Sir Humphry Davy was also an Englishman, born in 1778, and a largely self-taught chemist. When he was a twenty-year-old apprentice pharmacist in Cornwall, the Pneumatic Institution of Bristol offered him a job researching medical uses of gases, which may have been a twenty-year-old’s dream job. There is little evidence of his feelings about gravy, but he was known to have a great fondness for nitrous oxide, laughing gas, which he experimented with at length and found to be not only an enjoyable recreational drug but a cure for hangovers. Notable friends, including the poets Robert Southey and Samuel Taylor Coleridge, shared in the experiments. But Davy learned that some gases are better than others, and he almost died from his experiments with carbon monoxide.

Davy’s work in Bristol came under attack by conservative politicians, including the famous Irish MP Edmund Burke, who accused the gas experiments of promoting not only atheism but the French Revolution.

Young Humphry Davy merrily mans the bellows in a laughing-gas experiment being presented by his predecessor at the Royal Institute, Benjamin Thomas, in a caricature by James Gellray.
The Chemical Heritage Foundation, Philadelphia

But within a few years, his other experiments with electrolysis, passing electricity through chemical compounds to break them down, earned him enduring fame. Davy’s chemistry lectures at the Royal Institute became so noted for the brilliance of his delivery that the talks were regarded as fashionable cultural events. Then, in 1812, to the disappointment of fans, he married a wealthy widow and gave up lecturing to spend his time touring Europe.

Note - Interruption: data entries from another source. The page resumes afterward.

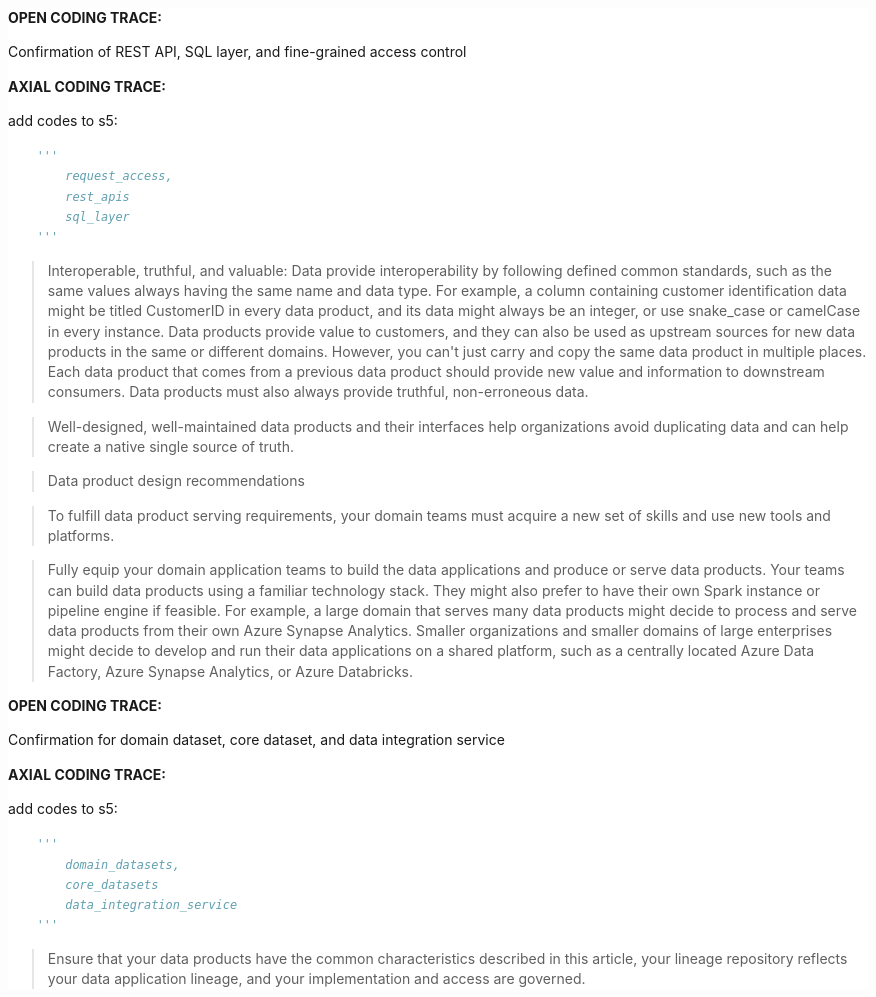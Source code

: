 **OPEN CODING TRACE:**

Confirmation of REST API, SQL layer, and fine-grained access control

**AXIAL CODING TRACE:**

add codes to s5: 
``` python 
    '''
        request_access,
        rest_apis
        sql_layer
    '''

```

> Interoperable, truthful, and valuable: Data provide interoperability by following defined common standards, such as the same values always having the same name and data type. For example, a column containing customer identification data might be titled CustomerID in every data product, and its data might always be an integer, or use snake_case or camelCase in every instance. Data products provide value to customers, and they can also be used as upstream sources for new data products in the same or different domains. However, you can't just carry and copy the same data product in multiple places. Each data product that comes from a previous data product should provide new value and information to downstream consumers. Data products must also always provide truthful, non-erroneous data.

> Well-designed, well-maintained data products and their interfaces help organizations avoid duplicating data and can help create a native single source of truth.

> Data product design recommendations

> To fulfill data product serving requirements, your domain teams must acquire a new set of skills and use new tools and platforms.

> Fully equip your domain application teams to build the data applications and produce or serve data products. Your teams can build data products using a familiar technology stack. They might also prefer to have their own Spark instance or pipeline engine if feasible. For example, a large domain that serves many data products might decide to process and serve data products from their own Azure Synapse Analytics. Smaller organizations and smaller domains of large enterprises might decide to develop and run their data applications on a shared platform, such as a centrally located Azure Data Factory, Azure Synapse Analytics, or Azure Databricks.

**OPEN CODING TRACE:**

Confirmation for domain dataset, core dataset, and data integration service 

**AXIAL CODING TRACE:**

add codes to s5: 
``` python 
    '''
        domain_datasets,
        core_datasets
        data_integration_service
    '''
```

> Ensure that your data products have the common characteristics described in this article, your lineage repository reflects your data application lineage, and your implementation and access are governed.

Davy, a brilliant scientist, had a flair not only for performance and for living well, but also for self-promotion. He managed to garner credit for a phenomenal number of the scientific breakthroughs of his day. Through electrolysis, he was able to isolate for the first time a number of elements, including, in 1807, sodium, the seventh most common element on earth. This discovery was the first important step toward at last understanding the true nature of salt.

T
HAT DIFFERENT TYPES
of salt existed and were suited for different purposes was a very old idea. The ancient Egyptians knew the difference between sodium chloride and natron. But they didn’t understand their composition or how to make them. Saltpeter, which can be sodium nitrate or potassium nitrate, was well known by the medieval Chinese, who used it for gunpowder. After Europeans learned about gunpowder, the market for potassium nitrate seemed limitless. But little was known about its properties.

As early as the sixteenth century, nitrates were used in cured meats to make them a reddish color, that was thought to be more in keeping with the natural color of meat. In fifteenth-century Poland, game was preserved in nitrate simply by gutting the animal and rubbing the cavity with a blend of salt and gunpowder, which was potassium nitrate. It took centuries of use before anyone understood how potassium nitrate and its cheaper cousin, sodium nitrate, which is often called Chile saltpeter, are broken down by bacteria during the curing of meat. The nitrate turns to nitrite, which reacts with a protein in the meat called myoglobin, producing a pinkish color. The reaction also produces minuscule amounts of something called nitrosamines, which may be cancer-causing. Today, the amount of nitrates is limited by law to what seems to have been deemed an acceptable risk for the oddly unquestioned goal of making ham reddish.

For centuries, different types of salts were recognized by taste. The Great Salt Lake was clearly a concentration of sodium chloride because it had a pleasant salty taste, whereas the “bitter nauseous” taste of the Dead Sea indicated magnesium chloride. The long practiced principle of evaporating brine was that when brine becomes supersaturated—when it is at least 26 percent salt, which is considerably more than the 2.5 or 3 percent salt of seawater—sodium chloride crystalizes and falls out, or precipitates, from the liquid. But slowly it was discovered that after the sodium chloride, the salt of primary interest, precipitates, a variety of other salts crystalize at even denser saturation.